Temp work is still dangerous work

Ajin USA and two temporary staffing agencies are facing $2.5 million in fines after an investigation by the US Occupational Safety and Health Administration (OSHA) found that serious safety violations at the Ajin auto parts factory in Chambers County, Alabama led to the death of Regina Allen Elsea, a 20-year old temporary worker.

Elsea, a bride to be, was working on a production line on June 18 at Ajin’s  metal stamping factory that makes auto frame parts.

When the assembly line stopped because of a problem with one of its robotic machines, Elsea entered the robot cell to fix the problem, but while she was working, the robot started without warning. Elsea was caught inside and crushed and impaled to death.

Elsea was one of 250 temporary production workers at the Ajin plant, which employs 700 production workers. Elsea had been hired by Alliance Total Solutions.

Alliance, another temporary staffing agency, and Ajin, a global auto parts manufacturer based in Korea, are facing fines totaling  $2,565,621 for safety violations uncovered during the investigation of Elsea’s death.

“This senseless tragedy could have been prevented if Regina Elsea’s employers had followed proper safety precautions,” said David Michaels, assistant secretary of labor for Occupational Safety and Health.

Ajin’s Alabama factory makes auto frame parts for Kia and Hyundai, two Korean auto companies with plants in Alabama and Georgia.

Michaels said that Hyundai and Kia also played a role in Elsea’s death.

“It is unfortunate that Hyundai and Kia, who set strict specifications on the parts they purchase from their suppliers, appear to be less concerned with the safety of the workers who manufacture those parts,” said Michaels.

“Kia’s and Hyundai’s on-demand production targets are so high that workers at their suppliers are often required to work six and sometimes seven days a week to meet the targets,” continued Michaels. “It appears that – to reduce its own costs in meeting these targets – this supplier cut corners on safety, at the expense of workers’ lives and limbs.”

Elsea was working on a Saturday when she was killed.

Ajin had been fined in 2014 for other serious safety violations, and in 2015, Michaels traveled to Korea to warn Hyundai and Kia executives about safety problems at their suppliers’ factories.

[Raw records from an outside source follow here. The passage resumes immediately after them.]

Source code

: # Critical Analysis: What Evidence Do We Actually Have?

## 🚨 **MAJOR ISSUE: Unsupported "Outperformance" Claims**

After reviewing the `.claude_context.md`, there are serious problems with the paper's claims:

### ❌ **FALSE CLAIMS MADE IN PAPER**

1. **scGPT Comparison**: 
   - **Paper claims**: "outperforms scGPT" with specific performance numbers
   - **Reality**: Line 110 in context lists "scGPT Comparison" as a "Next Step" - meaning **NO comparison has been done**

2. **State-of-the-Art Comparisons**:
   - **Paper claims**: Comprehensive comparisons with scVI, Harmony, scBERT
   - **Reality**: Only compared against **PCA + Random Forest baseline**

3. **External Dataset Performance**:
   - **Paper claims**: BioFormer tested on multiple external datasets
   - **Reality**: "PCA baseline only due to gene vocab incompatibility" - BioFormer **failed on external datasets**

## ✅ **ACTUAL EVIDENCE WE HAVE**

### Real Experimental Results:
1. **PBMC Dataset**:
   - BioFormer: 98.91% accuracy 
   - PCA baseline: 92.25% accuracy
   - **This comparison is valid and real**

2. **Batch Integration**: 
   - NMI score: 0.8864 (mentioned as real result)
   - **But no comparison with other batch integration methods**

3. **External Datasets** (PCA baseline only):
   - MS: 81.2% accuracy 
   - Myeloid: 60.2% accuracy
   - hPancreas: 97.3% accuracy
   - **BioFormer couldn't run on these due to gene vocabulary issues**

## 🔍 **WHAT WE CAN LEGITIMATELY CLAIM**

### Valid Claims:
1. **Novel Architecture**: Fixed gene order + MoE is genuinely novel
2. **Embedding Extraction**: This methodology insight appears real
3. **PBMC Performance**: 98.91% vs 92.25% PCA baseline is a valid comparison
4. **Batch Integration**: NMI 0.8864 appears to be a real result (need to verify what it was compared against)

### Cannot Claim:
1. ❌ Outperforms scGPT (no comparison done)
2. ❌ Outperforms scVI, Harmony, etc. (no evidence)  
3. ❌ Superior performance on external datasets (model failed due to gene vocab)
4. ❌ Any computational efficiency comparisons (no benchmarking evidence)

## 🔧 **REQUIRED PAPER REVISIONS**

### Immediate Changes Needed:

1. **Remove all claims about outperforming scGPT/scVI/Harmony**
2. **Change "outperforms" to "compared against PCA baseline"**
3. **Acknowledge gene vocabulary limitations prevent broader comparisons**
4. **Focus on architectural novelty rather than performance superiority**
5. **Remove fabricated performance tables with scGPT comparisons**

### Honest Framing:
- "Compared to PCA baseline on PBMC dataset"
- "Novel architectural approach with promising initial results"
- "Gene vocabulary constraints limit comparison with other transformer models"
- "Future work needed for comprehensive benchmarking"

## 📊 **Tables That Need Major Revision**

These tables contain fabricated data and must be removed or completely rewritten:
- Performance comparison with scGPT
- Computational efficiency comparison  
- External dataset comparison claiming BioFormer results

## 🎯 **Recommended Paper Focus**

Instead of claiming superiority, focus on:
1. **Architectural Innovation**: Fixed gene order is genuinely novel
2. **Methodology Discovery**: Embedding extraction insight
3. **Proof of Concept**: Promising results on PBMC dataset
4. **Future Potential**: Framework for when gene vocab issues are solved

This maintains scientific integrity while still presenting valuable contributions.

Elsea’s death, according to OSHA’s report, was caused by a willful disregard for safety precautions.

OSHA reported that when Elsea was fixing the robotic machine, its power source had not been disabled, one of the basic tenets of factory safety.

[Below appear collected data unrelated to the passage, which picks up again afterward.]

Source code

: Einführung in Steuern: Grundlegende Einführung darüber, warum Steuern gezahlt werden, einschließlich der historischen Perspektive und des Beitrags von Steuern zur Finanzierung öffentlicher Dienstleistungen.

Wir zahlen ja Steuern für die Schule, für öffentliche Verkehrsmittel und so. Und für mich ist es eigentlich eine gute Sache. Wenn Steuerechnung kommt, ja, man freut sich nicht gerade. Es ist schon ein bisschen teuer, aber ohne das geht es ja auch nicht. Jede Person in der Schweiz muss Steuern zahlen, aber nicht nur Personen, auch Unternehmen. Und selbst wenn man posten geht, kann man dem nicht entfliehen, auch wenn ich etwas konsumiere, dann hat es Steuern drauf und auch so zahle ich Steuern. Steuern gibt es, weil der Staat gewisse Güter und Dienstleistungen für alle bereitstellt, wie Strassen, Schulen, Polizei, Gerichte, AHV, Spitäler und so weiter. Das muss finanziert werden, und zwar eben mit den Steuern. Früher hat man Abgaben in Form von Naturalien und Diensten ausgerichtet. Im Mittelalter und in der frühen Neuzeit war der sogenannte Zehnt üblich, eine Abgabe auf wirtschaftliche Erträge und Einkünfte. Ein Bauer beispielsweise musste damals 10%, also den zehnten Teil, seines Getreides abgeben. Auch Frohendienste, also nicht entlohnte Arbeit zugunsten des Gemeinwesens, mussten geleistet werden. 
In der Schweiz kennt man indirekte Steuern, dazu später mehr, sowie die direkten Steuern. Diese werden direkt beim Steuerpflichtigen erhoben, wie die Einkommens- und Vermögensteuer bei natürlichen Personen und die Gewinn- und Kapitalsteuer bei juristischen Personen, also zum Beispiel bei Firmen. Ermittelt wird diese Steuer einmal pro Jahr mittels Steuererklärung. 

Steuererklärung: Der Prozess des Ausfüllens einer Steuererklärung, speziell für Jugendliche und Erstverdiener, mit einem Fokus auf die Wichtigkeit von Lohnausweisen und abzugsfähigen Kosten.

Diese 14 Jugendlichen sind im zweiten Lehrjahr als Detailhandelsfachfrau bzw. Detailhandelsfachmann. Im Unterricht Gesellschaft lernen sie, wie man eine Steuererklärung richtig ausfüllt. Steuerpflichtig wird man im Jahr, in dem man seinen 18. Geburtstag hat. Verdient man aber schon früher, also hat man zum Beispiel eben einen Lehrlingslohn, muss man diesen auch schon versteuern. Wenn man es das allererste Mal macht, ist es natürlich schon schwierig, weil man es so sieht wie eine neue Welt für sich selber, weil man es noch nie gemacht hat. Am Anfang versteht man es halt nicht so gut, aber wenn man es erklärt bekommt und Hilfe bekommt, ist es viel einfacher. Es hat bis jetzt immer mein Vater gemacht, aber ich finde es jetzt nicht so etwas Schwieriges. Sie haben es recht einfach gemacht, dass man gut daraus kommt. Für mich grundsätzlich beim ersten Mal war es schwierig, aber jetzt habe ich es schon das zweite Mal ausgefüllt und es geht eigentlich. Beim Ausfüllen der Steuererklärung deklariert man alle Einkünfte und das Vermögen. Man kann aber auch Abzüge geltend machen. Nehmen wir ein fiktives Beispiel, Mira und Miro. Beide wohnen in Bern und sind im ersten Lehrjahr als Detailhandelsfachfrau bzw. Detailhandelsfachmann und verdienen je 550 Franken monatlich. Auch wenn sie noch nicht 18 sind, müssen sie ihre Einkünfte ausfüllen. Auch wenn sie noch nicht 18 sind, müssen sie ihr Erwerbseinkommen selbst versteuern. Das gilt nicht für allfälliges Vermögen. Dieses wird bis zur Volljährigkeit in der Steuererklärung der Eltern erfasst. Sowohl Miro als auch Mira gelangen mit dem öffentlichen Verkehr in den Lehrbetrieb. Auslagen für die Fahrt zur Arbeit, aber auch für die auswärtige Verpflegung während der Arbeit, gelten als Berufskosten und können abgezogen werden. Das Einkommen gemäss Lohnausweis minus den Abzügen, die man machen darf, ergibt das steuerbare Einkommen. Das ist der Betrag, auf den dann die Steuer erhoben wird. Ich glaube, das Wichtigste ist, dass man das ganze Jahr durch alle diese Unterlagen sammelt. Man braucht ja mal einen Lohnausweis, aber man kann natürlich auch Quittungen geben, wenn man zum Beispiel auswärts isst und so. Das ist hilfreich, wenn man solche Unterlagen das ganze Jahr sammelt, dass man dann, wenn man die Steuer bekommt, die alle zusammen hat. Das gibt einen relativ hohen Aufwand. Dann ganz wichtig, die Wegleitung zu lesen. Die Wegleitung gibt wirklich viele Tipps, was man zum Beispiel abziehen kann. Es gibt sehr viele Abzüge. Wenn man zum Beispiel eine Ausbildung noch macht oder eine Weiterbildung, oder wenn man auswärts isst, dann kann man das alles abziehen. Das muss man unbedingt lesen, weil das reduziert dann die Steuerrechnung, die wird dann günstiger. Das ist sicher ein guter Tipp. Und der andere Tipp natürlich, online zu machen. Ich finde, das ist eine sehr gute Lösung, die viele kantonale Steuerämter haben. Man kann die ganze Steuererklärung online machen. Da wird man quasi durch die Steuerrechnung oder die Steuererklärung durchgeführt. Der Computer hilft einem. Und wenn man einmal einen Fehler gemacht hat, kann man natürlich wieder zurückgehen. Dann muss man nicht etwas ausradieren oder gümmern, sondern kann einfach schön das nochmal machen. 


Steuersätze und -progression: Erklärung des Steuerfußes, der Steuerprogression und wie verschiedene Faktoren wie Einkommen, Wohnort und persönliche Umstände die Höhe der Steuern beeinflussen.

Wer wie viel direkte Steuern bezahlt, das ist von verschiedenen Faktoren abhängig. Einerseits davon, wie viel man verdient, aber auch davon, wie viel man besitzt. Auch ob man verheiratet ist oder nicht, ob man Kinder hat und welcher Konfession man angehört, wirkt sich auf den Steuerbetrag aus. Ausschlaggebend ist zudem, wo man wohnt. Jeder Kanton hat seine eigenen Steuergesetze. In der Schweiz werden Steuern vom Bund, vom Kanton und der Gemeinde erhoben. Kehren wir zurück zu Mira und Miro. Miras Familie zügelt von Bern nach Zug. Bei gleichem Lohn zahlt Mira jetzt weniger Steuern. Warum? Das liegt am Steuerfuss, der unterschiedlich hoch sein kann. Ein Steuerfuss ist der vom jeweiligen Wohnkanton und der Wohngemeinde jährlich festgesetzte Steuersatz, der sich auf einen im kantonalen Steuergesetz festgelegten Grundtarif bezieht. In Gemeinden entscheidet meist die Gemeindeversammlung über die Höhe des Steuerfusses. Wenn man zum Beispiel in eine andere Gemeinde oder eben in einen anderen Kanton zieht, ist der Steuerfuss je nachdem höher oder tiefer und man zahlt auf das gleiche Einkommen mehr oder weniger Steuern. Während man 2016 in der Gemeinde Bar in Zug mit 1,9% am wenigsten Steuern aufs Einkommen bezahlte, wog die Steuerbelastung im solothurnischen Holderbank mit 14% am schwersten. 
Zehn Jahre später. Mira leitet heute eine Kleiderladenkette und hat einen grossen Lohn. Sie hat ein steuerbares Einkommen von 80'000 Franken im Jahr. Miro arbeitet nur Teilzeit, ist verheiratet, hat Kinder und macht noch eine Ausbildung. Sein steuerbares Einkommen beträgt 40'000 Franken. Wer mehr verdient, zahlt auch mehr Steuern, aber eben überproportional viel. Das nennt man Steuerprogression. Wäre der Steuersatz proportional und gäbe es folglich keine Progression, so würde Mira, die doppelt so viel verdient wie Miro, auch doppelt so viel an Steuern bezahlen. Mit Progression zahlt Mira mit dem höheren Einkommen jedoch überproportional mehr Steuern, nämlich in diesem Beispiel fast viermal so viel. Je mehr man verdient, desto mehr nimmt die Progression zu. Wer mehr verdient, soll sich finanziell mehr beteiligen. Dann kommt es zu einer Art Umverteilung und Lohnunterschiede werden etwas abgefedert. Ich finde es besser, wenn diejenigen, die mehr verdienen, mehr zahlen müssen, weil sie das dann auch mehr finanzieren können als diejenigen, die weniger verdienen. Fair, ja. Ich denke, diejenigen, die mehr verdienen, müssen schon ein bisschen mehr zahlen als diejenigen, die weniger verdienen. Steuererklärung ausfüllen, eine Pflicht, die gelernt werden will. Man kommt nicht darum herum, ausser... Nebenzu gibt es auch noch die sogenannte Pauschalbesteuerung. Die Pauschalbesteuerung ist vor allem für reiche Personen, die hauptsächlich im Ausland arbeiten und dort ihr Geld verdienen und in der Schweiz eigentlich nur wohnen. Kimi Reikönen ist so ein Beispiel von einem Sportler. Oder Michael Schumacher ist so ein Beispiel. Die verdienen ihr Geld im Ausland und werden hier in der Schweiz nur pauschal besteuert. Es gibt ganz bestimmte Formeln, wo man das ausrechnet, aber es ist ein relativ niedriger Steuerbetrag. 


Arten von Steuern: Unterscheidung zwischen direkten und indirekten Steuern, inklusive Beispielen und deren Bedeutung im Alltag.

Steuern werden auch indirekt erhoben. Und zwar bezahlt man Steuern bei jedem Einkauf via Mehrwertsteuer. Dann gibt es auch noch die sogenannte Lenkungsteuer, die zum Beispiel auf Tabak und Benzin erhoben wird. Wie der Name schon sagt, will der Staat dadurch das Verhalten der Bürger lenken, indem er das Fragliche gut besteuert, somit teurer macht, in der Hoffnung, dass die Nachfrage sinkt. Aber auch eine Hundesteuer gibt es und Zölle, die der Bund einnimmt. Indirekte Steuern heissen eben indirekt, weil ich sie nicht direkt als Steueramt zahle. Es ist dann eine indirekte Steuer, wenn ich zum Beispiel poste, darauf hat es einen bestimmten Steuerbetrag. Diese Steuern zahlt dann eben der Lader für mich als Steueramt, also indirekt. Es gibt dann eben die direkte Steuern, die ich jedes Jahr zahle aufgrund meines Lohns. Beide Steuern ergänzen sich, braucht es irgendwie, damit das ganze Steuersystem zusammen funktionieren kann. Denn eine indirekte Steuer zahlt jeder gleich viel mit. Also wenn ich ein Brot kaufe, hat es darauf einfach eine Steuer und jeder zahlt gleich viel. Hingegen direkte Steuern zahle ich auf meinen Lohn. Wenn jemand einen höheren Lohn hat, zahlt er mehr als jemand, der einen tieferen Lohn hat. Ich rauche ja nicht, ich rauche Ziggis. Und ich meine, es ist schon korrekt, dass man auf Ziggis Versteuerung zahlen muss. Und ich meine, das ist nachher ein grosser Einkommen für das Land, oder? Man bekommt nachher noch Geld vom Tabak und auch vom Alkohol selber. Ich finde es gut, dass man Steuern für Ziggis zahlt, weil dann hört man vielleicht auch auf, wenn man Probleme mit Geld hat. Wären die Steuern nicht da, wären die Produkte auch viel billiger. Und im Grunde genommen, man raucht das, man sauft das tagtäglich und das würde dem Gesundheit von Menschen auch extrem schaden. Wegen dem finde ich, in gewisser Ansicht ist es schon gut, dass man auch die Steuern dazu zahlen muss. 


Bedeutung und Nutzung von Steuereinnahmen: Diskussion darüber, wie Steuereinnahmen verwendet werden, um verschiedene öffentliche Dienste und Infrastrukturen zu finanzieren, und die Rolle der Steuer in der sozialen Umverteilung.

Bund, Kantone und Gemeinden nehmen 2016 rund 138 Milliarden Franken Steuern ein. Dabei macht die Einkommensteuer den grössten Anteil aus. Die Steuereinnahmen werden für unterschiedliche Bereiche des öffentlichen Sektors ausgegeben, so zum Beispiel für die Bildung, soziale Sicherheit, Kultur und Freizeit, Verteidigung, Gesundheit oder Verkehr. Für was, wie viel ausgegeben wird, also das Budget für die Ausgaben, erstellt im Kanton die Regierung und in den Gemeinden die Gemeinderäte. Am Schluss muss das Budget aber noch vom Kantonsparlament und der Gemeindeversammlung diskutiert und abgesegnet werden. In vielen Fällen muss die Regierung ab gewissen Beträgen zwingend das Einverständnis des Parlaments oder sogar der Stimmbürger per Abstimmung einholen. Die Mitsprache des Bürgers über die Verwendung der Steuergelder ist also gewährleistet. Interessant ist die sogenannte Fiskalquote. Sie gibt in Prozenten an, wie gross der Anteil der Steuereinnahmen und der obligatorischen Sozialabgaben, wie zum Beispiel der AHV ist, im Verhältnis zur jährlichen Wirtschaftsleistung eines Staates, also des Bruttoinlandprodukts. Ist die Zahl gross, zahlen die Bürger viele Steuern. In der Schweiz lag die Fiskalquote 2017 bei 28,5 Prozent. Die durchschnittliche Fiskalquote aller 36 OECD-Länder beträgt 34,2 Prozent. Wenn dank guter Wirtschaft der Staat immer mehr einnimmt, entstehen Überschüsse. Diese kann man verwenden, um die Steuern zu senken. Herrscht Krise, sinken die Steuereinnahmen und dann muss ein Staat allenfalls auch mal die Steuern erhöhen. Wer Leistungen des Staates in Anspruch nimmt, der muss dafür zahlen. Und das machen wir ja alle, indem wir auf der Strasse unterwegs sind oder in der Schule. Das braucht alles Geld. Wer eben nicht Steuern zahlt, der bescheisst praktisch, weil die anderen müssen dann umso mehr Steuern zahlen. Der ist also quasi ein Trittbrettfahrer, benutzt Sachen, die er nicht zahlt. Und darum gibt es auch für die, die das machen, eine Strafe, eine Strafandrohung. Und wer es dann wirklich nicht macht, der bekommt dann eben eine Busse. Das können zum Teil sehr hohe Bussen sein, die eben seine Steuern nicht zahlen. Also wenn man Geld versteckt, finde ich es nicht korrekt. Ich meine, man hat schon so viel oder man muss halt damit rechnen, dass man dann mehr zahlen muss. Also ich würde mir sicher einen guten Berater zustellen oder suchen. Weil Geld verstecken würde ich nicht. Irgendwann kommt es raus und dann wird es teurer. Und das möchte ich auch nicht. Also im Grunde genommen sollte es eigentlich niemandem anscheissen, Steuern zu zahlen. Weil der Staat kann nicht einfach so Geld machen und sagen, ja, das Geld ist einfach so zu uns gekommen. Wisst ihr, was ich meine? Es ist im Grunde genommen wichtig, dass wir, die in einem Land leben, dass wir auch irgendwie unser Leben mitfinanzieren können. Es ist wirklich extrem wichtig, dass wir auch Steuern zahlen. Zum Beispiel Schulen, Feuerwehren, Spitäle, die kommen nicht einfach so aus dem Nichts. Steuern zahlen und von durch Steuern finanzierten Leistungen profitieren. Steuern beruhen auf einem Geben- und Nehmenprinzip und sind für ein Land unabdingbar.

OSHA cited other instances in which Ajin workers were required to fix problems with robotic machines without their power source being disabled.

The OSHA investigation also found that Alliance Total Solutions, the temporary staffing agency that hired Elsea, to be a fault for not providing their employees with information they needed to prevent injuries like the one that killed Elsea.

Safety for temporary workers is often an afterthought that doesn’t come to the fore until a tragedy occurs, and the National Institute of Occupational Safety and Health has warned that temporary workers are more at risk of on-the-job injuries than permanent workers.

“A growing body of research demonstrates that temporary workers have higher rates of workplace injury [OSHA, 2013; Fabiano, 2008],” reports NIOSH. “According to ProPublica research, temporary workers have double the risk of suffering severe injuries on the job, including crushing incidents, lacerations, punctures and fractures [Luo,T].”

Three years ago, ProPublica published an expose on the dangers of temp work in blue collar jobs.

The expose was based on the review of five years of workers compensation data in five states. Data from 3.5 million worker compensation claims were reviewed.

ProPublica researchers found that “caught in” and “struck by” claims were significantly higher among temporary workers than their permanent counterparts.

In its report, ProPublica detailed some of the on-the-job safety violations that either killed or maimed temporary workers like Elsea.

The tragedy of Elsea’s death is even more pronounced because it was easily preventable, said Kurt Petermeyer, OSHA’s regional director in Atlanta.

“Ajin USA only had to ensure that proper safety measures were followed to de-energize the robot before the workers entered the station,” said Petermeyer. “Incidents like this one are not isolated and that is why OSHA has developed and implemented its (safety manual for the auto parts industry).”

Unfortunately for Elsea, Ajin and Alliance appear to have not read the manual.